Data listing section start

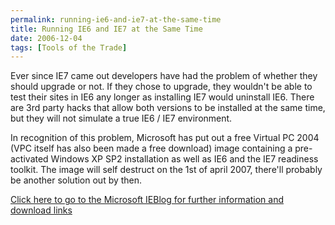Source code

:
 ```yaml
---
permalink: running-ie6-and-ie7-at-the-same-time
title: Running IE6 and IE7 at the Same Time
date: 2006-12-04
tags: [Tools of the Trade]
---
```

Ever since IE7 came out developers have had the problem of whether they should upgrade or not. If they chose to upgrade, they wouldn't be able to test their sites in IE6 any longer as installing IE7 would uninstall IE6. There are 3rd party hacks that allow both versions to be installed at the same time, but they will not simulate a true IE6 / IE7 environment.

<!-- more -->

In recognition of this problem, Microsoft has put out a free Virtual PC 2004 (VPC itself has also been made a free download) image containing a pre-activated Windows XP SP2 installation as well as IE6 and the IE7 readiness toolkit. The image will self destruct on the 1st of april 2007, there'll probably be another solution out by then.

[Click here to go to the Microsoft IEBlog for further information and download links](http://blogs.msdn.com/ie/archive/2006/11/30/ie6-and-ie7-running-on-a-single-machine.aspx)
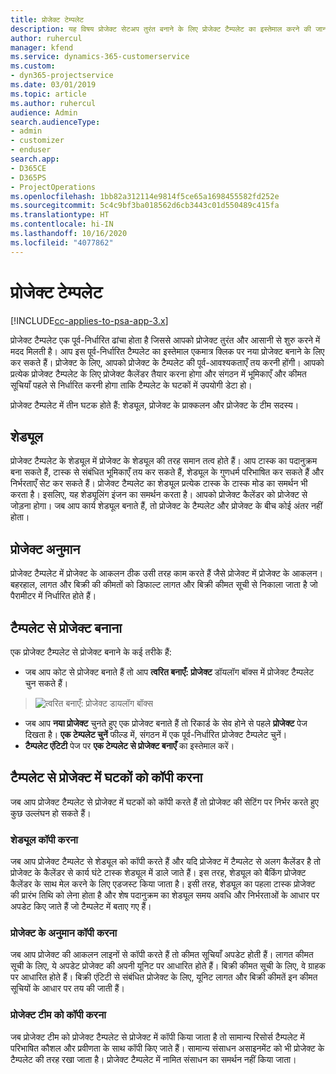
 ```yaml
---
title: प्रोजेक्ट टेम्पलेट
description: यह विषय प्रोजेक्ट सेटअप तुरंत बनाने के लिए प्रोजेक्ट टैम्पलेट का इस्तेमाल करने की जानकारी देता है।
author: ruhercul
manager: kfend
ms.service: dynamics-365-customerservice
ms.custom:
- dyn365-projectservice
ms.date: 03/01/2019
ms.topic: article
ms.author: ruhercul
audience: Admin
search.audienceType:
- admin
- customizer
- enduser
search.app:
- D365CE
- D365PS
- ProjectOperations
ms.openlocfilehash: 1bb82a312114e9814f5ce65a1698455582fd252e
ms.sourcegitcommit: 5c4c9bf3ba018562d6cb3443c01d550489c415fa
ms.translationtype: HT
ms.contentlocale: hi-IN
ms.lasthandoff: 10/16/2020
ms.locfileid: "4077862"
---
```

# <a name="project-templates"></a>प्रोजेक्ट टेम्पलेट 

[!INCLUDE[cc-applies-to-psa-app-3.x](../includes/cc-applies-to-psa-app-3x.md)]

प्रोजेक्ट टैम्पलेट एक पूर्व-निर्धारित ढांचा होता है जिससे आपको प्रोजेक्ट तुरंत और आसानी से शुरु करने में मदद मिलती है। आप इस पूर्व-निर्धारित टैम्पलेट का इस्तेमाल एकमात्र क्लिक पर नया प्रोजेक्ट बनाने के लिए कर सकते हैं। प्रोजेक्ट के लिए, आपको प्रोजेक्ट के टैम्पलेट की पूर्व-आवश्यकताएँ तय करनी होंगी। आपको प्रत्येक प्रोजेक्ट टैम्पलेट के लिए प्रोजेक्ट कैलेंडर तैयार करना होगा और संगठन में भूमिकाएँ और कीमत सूचियाँ पहले से निर्धारित करनी होगा ताकि टैम्पलेट के घटकों में उपयोगी डेटा हो।

प्रोजेक्ट टैम्पलेट में तीन घटक होते हैं: शेड्यूल, प्रोजेक्ट के प्राक्कलन और प्रोजेक्ट के टीम सदस्य।

## <a name="schedule"></a>शेड्यूल

प्रोजेक्ट टैम्पलेट के शेड्यूल में प्रोजेक्ट के शेड्यूल की तरह समान तत्व होते हैं। आप टास्क का पदानुक्रम बना सकते हैं, टास्क से संबंधित भूमिकाएँ तय कर सकते हैं, शेड्यूल के गुणधर्म परिभाषित कर सकते हैं और निर्भरताएँ सेट कर सकते हैं। प्रोजेक्ट टैम्पलेट का शेड्यूल प्रत्येक टास्क के टास्क मोड का समर्थन भी करता है। इसलिए, यह शेड्यूलिंग इंजन का समर्थन करता है। आपको प्रोजेक्ट कैलेंडर को प्रोजेक्ट से जोड़ना होगा। जब आप कार्य शेड्यूल बनाते हैं, तो प्रोजेक्ट के टैम्पलेट और प्रोजेक्ट के बीच कोई अंतर नहीं होता।

## <a name="project-estimates"></a>प्रोजेक्ट अनुमान

प्रोजेक्ट टैम्पलेट में प्रोजेक्ट के आकलन ठीक उसी तरह काम करते हैं जैसे प्रोजेक्ट में प्रोजेक्ट के आकलन। बहरहाल, लागत और बिक्री की कीमतों को डिफाल्ट लागत और बिक्री कीमत सूची से निकाला जाता है जो पैरामीटर में निर्धारित होते हैं।

## <a name="creating-a-project-from-a-template"></a>टैम्पलेट से प्रोजेक्ट बनाना
 
एक प्रोजेक्ट टैम्पलेट से प्रोजेक्ट बनाने के कई तरीके हैं:

- जब आप कोट से प्रोजेक्ट बनाते हैं तो आप **त्वरित बनाएँ: प्रोजेक्ट** डॉयलॉग बॉक्स में प्रोजेक्ट टैम्पलेट चुन सकते हैं।

> ![त्वरित बनाएँ: प्रोजेक्ट डायलॉग बॉक्स](media/project-11.png)

- जब आप **नया प्रोजेक्ट** चुनते हुए एक प्रोजेक्ट बनाते हैं तो रिकार्ड के सेव होने से पहले **प्रोजेक्ट** पेज दिखता है। **एक टेम्पलेट चुनें** फील्ड में, संगठन में एक पूर्व-निर्धारित प्रोजेक्ट टैम्पलेट चुनें।
- **टैम्पलेट एंटिटी** पेज पर **एक टेम्पलेट से प्रोजेक्ट बनाएँ** का इस्तेमाल करें।

## <a name="copying-components-of-template-to-project"></a>टैम्पलेट से प्रोजेक्ट में घटकों को कॉपी करना

जब आप प्रोजेक्ट टैम्पलेट से प्रोजेक्ट में घटकों को कॉपी करते हैं तो प्रोजेक्ट की सेटिंग पर निर्भर करते हुए कुछ उल्लंघन हो सकते हैं।

### <a name="copying-the-schedule"></a>शेड्यूल कॉपी करना

जब आप प्रोजेक्ट टैम्पलेट से शेड्यूल को कॉपी करते हैं और यदि प्रोजेक्ट में टैम्पलेट से अलग कैलेंडर है तो प्रोजेक्ट के कैलेंडर से कार्य घंटे टास्क शेड्यूल में डाले जाते हैं। इस तरह, शेड्यूल को बैकिंग प्रोजेक्ट कैलेंडर के साथ मेल करने के लिए एडजस्ट किया जाता है। इसी तरह, शेड्यूल का पहला टास्क प्रोजेक्ट की प्रारंभ तिथि को लेना होता है और शेष पदानुक्रम का शेड्यूल समय अवधि और निर्भरताओं के आधार पर अपडेट किए जाते हैं जो टैम्पलेट में बताए गए हैं। 

### <a name="copying-project-estimates"></a>प्रोजेक्ट के अनुमान कॉपी करना 

जब आप प्रोजेक्ट की आकलन लाइनों से कॉपी करते हैं तो कीमत सूचियाँ अपडेट होती हैं। लागत कीमत सूची के लिए, ये अपडेट प्रोजेक्ट की अपनी यूनिट पर आधारित होते हैं। बिक्री कीमत सूची के लिए, वे ग्राहक पर आधारित होते हैं। बिक्री एंटिटी से संबंधित प्रोजेक्ट के लिए, यूनिट लागत और बिक्री कीमतें इन कीमत सूचियों के आधार पर तय की जाती हैं।

### <a name="copying-a-project-team"></a>प्रोजेक्ट टीम को कॉपी करना

जब प्रोजेक्ट टीम को प्रोजेक्ट टैम्पलेट से प्रोजेक्ट में कॉपी किया जाता है तो सामान्य रिसोर्स टैम्पलेट में परिभाषित कौशल और प्रवीणता के साथ कॉपी किए जाते हैं। सामान्य संसाधन असाइनमेंट को भी प्रोजेक्ट के टैम्पलेट की तरह रखा जाता है। प्रोजेक्ट टैम्पलेट में नामित संसाधन का समर्थन नहीं किया जाता।
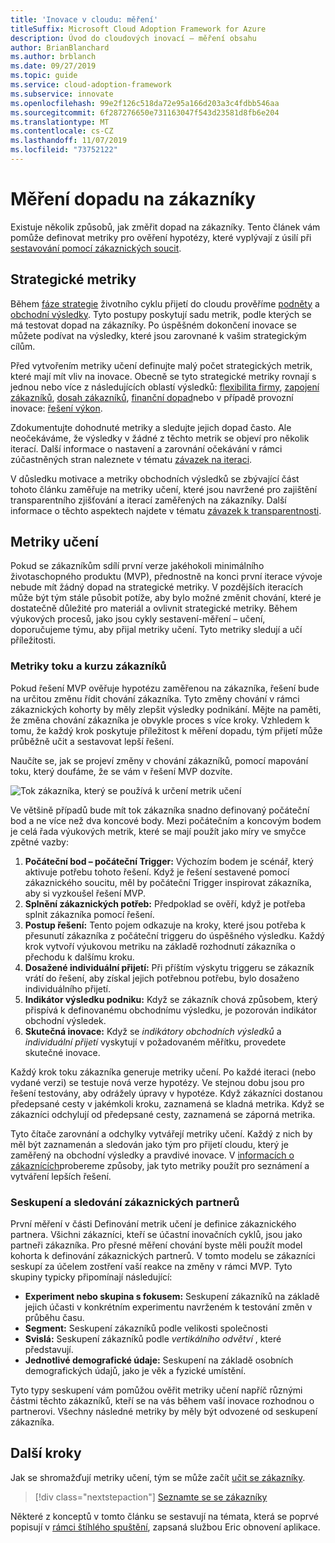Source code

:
 ```yaml
---
title: 'Inovace v cloudu: měření'
titleSuffix: Microsoft Cloud Adoption Framework for Azure
description: Úvod do cloudových inovací – měření obsahu
author: BrianBlanchard
ms.author: brblanch
ms.date: 09/27/2019
ms.topic: guide
ms.service: cloud-adoption-framework
ms.subservice: innovate
ms.openlocfilehash: 99e2f126c518da72e95a166d203a3c4fdbb546aa
ms.sourcegitcommit: 6f287276650e731163047f543d23581d8fb6e204
ms.translationtype: MT
ms.contentlocale: cs-CZ
ms.lasthandoff: 11/07/2019
ms.locfileid: "73752122"
---
```

# <a name="measure-for-customer-impact"></a>Měření dopadu na zákazníky

Existuje několik způsobů, jak změřit dopad na zákazníky. Tento článek vám pomůže definovat metriky pro ověření hypotézy, které vyplývají z úsilí při [sestavování pomocí zákaznických soucit](./build.md).

## <a name="strategic-metrics"></a>Strategické metriky

Během [fáze strategie](../../strategy/index.md) životního cyklu přijetí do cloudu prověříme [podněty](../../strategy/motivations.md) a [obchodní výsledky](../../strategy/business-outcomes/index.md). Tyto postupy poskytují sadu metrik, podle kterých se má testovat dopad na zákazníky. Po úspěšném dokončení inovace se můžete podívat na výsledky, které jsou zarovnané k vašim strategickým cílům.

Před vytvořením metriky učení definujte malý počet strategických metrik, které mají mít vliv na inovace. Obecně se tyto strategické metriky rovnají s jednou nebo více z následujících oblastí výsledků: [flexibilita firmy](../../strategy/business-outcomes/agility-outcomes.md), [zapojení zákazníků](../../strategy/business-outcomes/engagement-outcomes.md), [dosah zákazníků](../../strategy/business-outcomes/reach-outcomes.md), [finanční dopad](../../strategy/business-outcomes/fiscal-outcomes.md)nebo v případě provozní inovace: [řešení výkon](../../strategy/business-outcomes/fiscal-outcomes.md).

Zdokumentujte dohodnuté metriky a sledujte jejich dopad často. Ale neočekáváme, že výsledky v žádné z těchto metrik se objeví pro několik iterací. Další informace o nastavení a zarovnání očekávání v rámci zúčastněných stran naleznete v tématu [závazek na iteraci](./index.md#commitment-to-iteration).

V důsledku motivace a metriky obchodních výsledků se zbývající část tohoto článku zaměřuje na metriky učení, které jsou navržené pro zajištění transparentního zjišťování a iterací zaměřených na zákazníky. Další informace o těchto aspektech najdete v tématu [závazek k transparentnosti](./index.md#commitment-to-transparency).

## <a name="learning-metrics"></a>Metriky učení

Pokud se zákazníkům sdílí první verze jakéhokoli minimálního životaschopného produktu (MVP), přednostně na konci první iterace vývoje nebude mít žádný dopad na strategické metriky. V pozdějších iteracích může být tým stále působit potíže, aby bylo možné změnit chování, které je dostatečně důležité pro materiál a ovlivnit strategické metriky. Během výukových procesů, jako jsou cykly sestavení-měření – učení, doporučujeme týmu, aby přijal metriky učení. Tyto metriky sledují a učí příležitosti.

### <a name="customer-flow-and-learning-metrics"></a>Metriky toku a kurzu zákazníků

Pokud řešení MVP ověřuje hypotézu zaměřenou na zákazníka, řešení bude na určitou změnu řídit chování zákazníka. Tyto změny chování v rámci zákaznických kohorty by měly zlepšit výsledky podnikání. Mějte na paměti, že změna chování zákazníka je obvykle proces s více kroky. Vzhledem k tomu, že každý krok poskytuje příležitost k měření dopadu, tým přijetí může průběžně učit a sestavovat lepší řešení.

Naučíte se, jak se projeví změny v chování zákazníků, pomocí mapování toku, který doufáme, že se vám v řešení MVP dozvíte.

![Tok zákazníka, který se používá k určení metrik učení](../../_images/innovate/customer-flow-learning-metrics.png)

Ve většině případů bude mít tok zákazníka snadno definovaný počáteční bod a ne více než dva koncové body. Mezi počátečním a koncovým bodem je celá řada výukových metrik, které se mají použít jako míry ve smyčce zpětné vazby:

1. **Počáteční bod – počáteční Trigger:** Výchozím bodem je scénář, který aktivuje potřebu tohoto řešení. Když je řešení sestavené pomocí zákaznického soucitu, měl by počáteční Trigger inspirovat zákazníka, aby si vyzkoušel řešení MVP.
2. **Splnění zákaznických potřeb:** Předpoklad se ověří, když je potřeba splnit zákazníka pomocí řešení.
3. **Postup řešení:** Tento pojem odkazuje na kroky, které jsou potřeba k přesunutí zákazníka z počáteční triggeru do úspěšného výsledku. Každý krok vytvoří výukovou metriku na základě rozhodnutí zákazníka o přechodu k dalšímu kroku.
4. **Dosažené individuální přijetí:** Při příštím výskytu triggeru se zákazník vrátí do řešení, aby získal jejich potřebnou potřebu, bylo dosaženo individuálního přijetí.
5. **Indikátor výsledku podniku:** Když se zákazník chová způsobem, který přispívá k definovanému obchodnímu výsledku, je pozorován indikátor obchodní výsledek.
6. **Skutečná inovace:** Když se *indikátory obchodních výsledků* a *individuální přijetí* vyskytují v požadovaném měřítku, provedete skutečné inovace.

Každý krok toku zákazníka generuje metriky učení. Po každé iteraci (nebo vydané verzi) se testuje nová verze hypotézy. Ve stejnou dobu jsou pro řešení testovány, aby odrážely úpravy v hypotéze. Když zákazníci dostanou předepsané cesty v jakémkoli kroku, zaznamená se kladná metrika. Když se zákazníci odchylují od předepsané cesty, zaznamená se záporná metrika.

Tyto čítače zarovnání a odchylky vytvářejí metriky učení. Každý z nich by měl být zaznamenán a sledován jako tým pro přijetí cloudu, který je zaměřený na obchodní výsledky a pravdivé inovace. V [informacích o zákaznících](./learn.md)probereme způsoby, jak tyto metriky použít pro seznámení a vytváření lepších řešení.

### <a name="grouping-and-observing-customer-partners"></a>Seskupení a sledování zákaznických partnerů

První měření v části Definování metrik učení je definice zákaznického partnera. Všichni zákazníci, kteří se účastní inovačních cyklů, jsou jako partneři zákazníka. Pro přesné měření chování byste měli použít model kohorta k definování zákaznických partnerů. V tomto modelu se zákazníci seskupí za účelem zostření vaší reakce na změny v rámci MVP. Tyto skupiny typicky připomínají následující:

- **Experiment nebo skupina s fokusem:** Seskupení zákazníků na základě jejich účasti v konkrétním experimentu navrženém k testování změn v průběhu času.
- **Segment:** Seskupení zákazníků podle velikosti společnosti
- **Svislá:** Seskupení zákazníků podle *vertikálního odvětví* , které představují.
- **Jednotlivé demografické údaje:** Seskupení na základě osobních demografických údajů, jako je věk a fyzické umístění.

Tyto typy seskupení vám pomůžou ověřit metriky učení napříč různými částmi těchto zákazníků, kteří se na vás během vaší inovace rozhodnou o partnerovi. Všechny následné metriky by měly být odvozené od seskupení zákazníka.

## <a name="next-steps"></a>Další kroky

Jak se shromažďují metriky učení, tým se může začít [učit se zákazníky](./learn.md).

> [!div class="nextstepaction"]
> [Seznamte se se zákazníky](./learn.md)

Některé z konceptů v tomto článku se sestavují na témata, která se poprvé popisují v [rámci štíhlého spuštění](http://theleanstartup.com/book), zapsaná službou Eric obnovení aplikace.
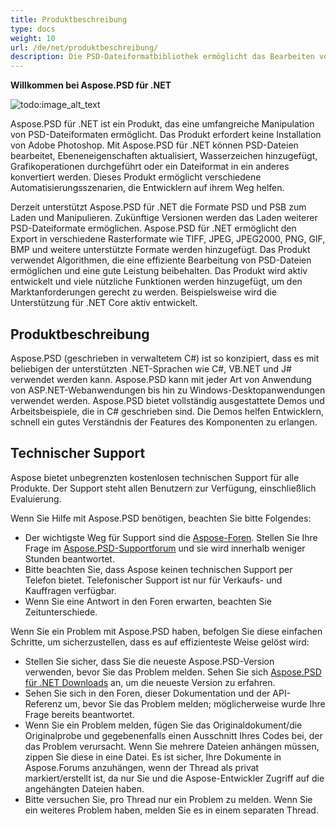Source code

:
 ```yaml
---
title: Produktbeschreibung
type: docs
weight: 10
url: /de/net/produktbeschreibung/
description: Die PSD-Dateiformatbibliothek ermöglicht das Bearbeiten von PSD-Dateien, das Aktualisieren von Ebeneneigenschaften, das Hinzufügen von Wasserzeichen, das Durchführen von Grafikoperationen oder das Konvertieren eines Dateiformats in ein anderes. Sie ist so konzipiert, dass sie mit beliebigen der unterstützten .NET-Sprachen wie C#, VB.NET und J# verwendet werden kann.
---
```


**Willkommen bei Aspose.PSD für .NET**

![todo:image_alt_text](product-description_1)

Aspose.PSD für .NET ist ein Produkt, das eine umfangreiche Manipulation von PSD-Dateiformaten ermöglicht. Das Produkt erfordert keine Installation von Adobe Photoshop. Mit Aspose.PSD für .NET können PSD-Dateien bearbeitet, Ebeneneigenschaften aktualisiert, Wasserzeichen hinzugefügt, Grafikoperationen durchgeführt oder ein Dateiformat in ein anderes konvertiert werden. Dieses Produkt ermöglicht verschiedene Automatisierungsszenarien, die Entwicklern auf ihrem Weg helfen.

Derzeit unterstützt Aspose.PSD für .NET die Formate PSD und PSB zum Laden und Manipulieren. Zukünftige Versionen werden das Laden weiterer PSD-Dateiformate ermöglichen. Aspose.PSD für .NET ermöglicht den Export in verschiedene Rasterformate wie TIFF, JPEG, JPEG2000, PNG, GIF, BMP und weitere unterstützte Formate werden hinzugefügt. Das Produkt verwendet Algorithmen, die eine effiziente Bearbeitung von PSD-Dateien ermöglichen und eine gute Leistung beibehalten. Das Produkt wird aktiv entwickelt und viele nützliche Funktionen werden hinzugefügt, um den Marktanforderungen gerecht zu werden. Beispielsweise wird die Unterstützung für .NET Core aktiv entwickelt.

## **Produktbeschreibung**
Aspose.PSD (geschrieben in verwaltetem C#) ist so konzipiert, dass es mit beliebigen der unterstützten .NET-Sprachen wie C#, VB.NET und J# verwendet werden kann. Aspose.PSD kann mit jeder Art von Anwendung von ASP.NET-Webanwendungen bis hin zu Windows-Desktopanwendungen verwendet werden. Aspose.PSD bietet vollständig ausgestattete Demos und Arbeitsbeispiele, die in C# geschrieben sind. Die Demos helfen Entwicklern, schnell ein gutes Verständnis der Features des Komponenten zu erlangen.

## **Technischer Support**
Aspose bietet unbegrenzten kostenlosen technischen Support für alle Produkte. Der Support steht allen Benutzern zur Verfügung, einschließlich Evaluierung.

Wenn Sie Hilfe mit Aspose.PSD benötigen, beachten Sie bitte Folgendes:

- Der wichtigste Weg für Support sind die [Aspose-Foren](https://forum.aspose.com/). Stellen Sie Ihre Frage im [Aspose.PSD-Supportforum](https://forum.aspose.com/c/psd) und sie wird innerhalb weniger Stunden beantwortet.
- Bitte beachten Sie, dass Aspose keinen technischen Support per Telefon bietet. Telefonischer Support ist nur für Verkaufs- und Kauffragen verfügbar.
- Wenn Sie eine Antwort in den Foren erwarten, beachten Sie Zeitunterschiede.

Wenn Sie ein Problem mit Aspose.PSD haben, befolgen Sie diese einfachen Schritte, um sicherzustellen, dass es auf effizienteste Weise gelöst wird:

- Stellen Sie sicher, dass Sie die neueste Aspose.PSD-Version verwenden, bevor Sie das Problem melden. Sehen Sie sich [Aspose.PSD für .NET Downloads](https://www.nuget.org/packages/Aspose.PSD/) an, um die neueste Version zu erfahren.
- Sehen Sie sich in den Foren, dieser Dokumentation und der API-Referenz um, bevor Sie das Problem melden; möglicherweise wurde Ihre Frage bereits beantwortet.
- Wenn Sie ein Problem melden, fügen Sie das Originaldokument/die Originalprobe und gegebenenfalls einen Ausschnitt Ihres Codes bei, der das Problem verursacht. Wenn Sie mehrere Dateien anhängen müssen, zippen Sie diese in eine Datei. Es ist sicher, Ihre Dokumente in Aspose.Forums anzuhängen, wenn der Thread als privat markiert/erstellt ist, da nur Sie und die Aspose-Entwickler Zugriff auf die angehängten Dateien haben.
- Bitte versuchen Sie, pro Thread nur ein Problem zu melden. Wenn Sie ein weiteres Problem haben, melden Sie es in einem separaten Thread.


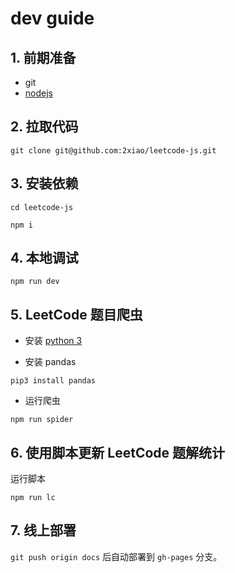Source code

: # dev guide

## 1. 前期准备

- git
- [nodejs](https://nodejs.org/en/download)

## 2. 拉取代码

```
git clone git@github.com:2xiao/leetcode-js.git
```

## 3. 安装依赖

```
cd leetcode-js

npm i
```

## 4. 本地调试

```
npm run dev
```

## 5. LeetCode 题目爬虫

- 安装 [python 3](https://www.python.org/downloads/)

- 安装 pandas

```
pip3 install pandas
```

- 运行爬虫

```
npm run spider
```

## 6. 使用脚本更新 LeetCode 题解统计

运行脚本

```
npm run lc
```

## 7. 线上部署

`git push origin docs` 后自动部署到 `gh-pages` 分支。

Data listing section end

=== Your assignment ===
Could you copy out every line in the listing where the word "partnerů" appears?

=== Solution to the problem ===
### <a name="grouping-and-observing-customer-partners"></a>Seskupení a sledování zákaznických partnerů
První měření v části Definování metrik učení je definice zákaznického partnera. Všichni zákazníci, kteří se účastní inovačních cyklů, jsou jako partneři zákazníka. Pro přesné měření chování byste měli použít model kohorta k definování zákaznických partnerů. V tomto modelu se zákazníci seskupí za účelem zostření vaší reakce na změny v rámci MVP. Tyto skupiny typicky připomínají následující:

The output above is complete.